The industrial working class, as it was, doesn’t exist in the UK now. Yet today, the working class is made up of unemployed and low paid workers, zero-hour workers in blue and white collar jobs. Teachers too are working class – of course they are (in fact, they are some of the most militant trade unionists around!) – along with nurses, self-employed people, skilled workers, and the list goes on.
And what is our culture if not one of class? Am I proud to be British or English? Why? I think it is far healthier to be proud of your class than to be proud of some flag-waving, nationalistic, empty loyalty, with its hate-filled negative connotations.
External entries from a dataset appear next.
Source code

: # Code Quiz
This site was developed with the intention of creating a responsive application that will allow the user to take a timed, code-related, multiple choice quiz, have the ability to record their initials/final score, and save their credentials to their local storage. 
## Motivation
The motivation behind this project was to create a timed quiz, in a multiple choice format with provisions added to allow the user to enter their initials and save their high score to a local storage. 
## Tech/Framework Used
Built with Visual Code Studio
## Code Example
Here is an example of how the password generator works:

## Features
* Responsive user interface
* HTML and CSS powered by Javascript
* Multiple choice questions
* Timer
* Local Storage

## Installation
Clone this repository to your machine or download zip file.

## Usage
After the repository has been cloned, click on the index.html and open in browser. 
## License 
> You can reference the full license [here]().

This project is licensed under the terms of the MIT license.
I choose to take from the culture I know – in fact, I have no other choice. So, I take the good and the bad. I take the history of the working class fightbacks. From Peterloo to Grenfell communities, people standing together and helping each other. I take the struggle of the miners.
What is taught in school is bullshit that has nothing to do with me; the history of the British Empire, the queens and kings. The history of the struggles of ordinary people is not taught even though it should be. Those traditions and that history should be preserved and passed on.
I’m proud of the community spirit, the need to fight for justice, the determination to try and live a decent life. And the ability for lots of working communities to embrace multiculturalism far more than other classes. I take all that, along with the humour, the story-telling, the music, the fashion and more.
Of course, it is not all positive. We can look at the rise of the fascists in the ‘70s but I prefer to look at the anti-fascist struggle against them. I prefer to look at punk and Two-tone and the positive things they brought up. I prefer to recall the proud working class history of my local football club.
In fact, the worst aspects of working class culture are now basically middle class too. “Lad” culture is a good example: many middle class guys trying to slum it with the working class “plebs”. I spent my youth trying to get away from lad culture. I dismissed it as bullshit. But I discovered positive aspects of working class culture that are worth being proud of:
The ability to fight through hard times.
The ability to come together in times of hardship.
The ability to be individual, humorous and hard working.
The ability to help others and fight for others.
There’s a lot wrong with working class traditions and lifestyles. But the working class is a tradition, a culture, a social heritage and a history.
When I watch England play in footy, what exactly am I proud of? I’m English, proud to be. But proud of what? I’m proud of the working class and all that it represents. I am not there to be proud of the bleeding Queen, the bloody Generals and toffs, the universities and the private schools, Rule bleeding Britannia, and tea and scones. I am proud of my locality, my friends, family, the history, the fantastic music, the struggles of my class. And I’m proud to pass on all these things to my son.
What with the Brexit fiasco, increasing economic hardship for many, xenophobia and deepening divisions within British society, we need to hold onto and build our community, and we need to learn more about our class backgrounds – maybe now more than ever.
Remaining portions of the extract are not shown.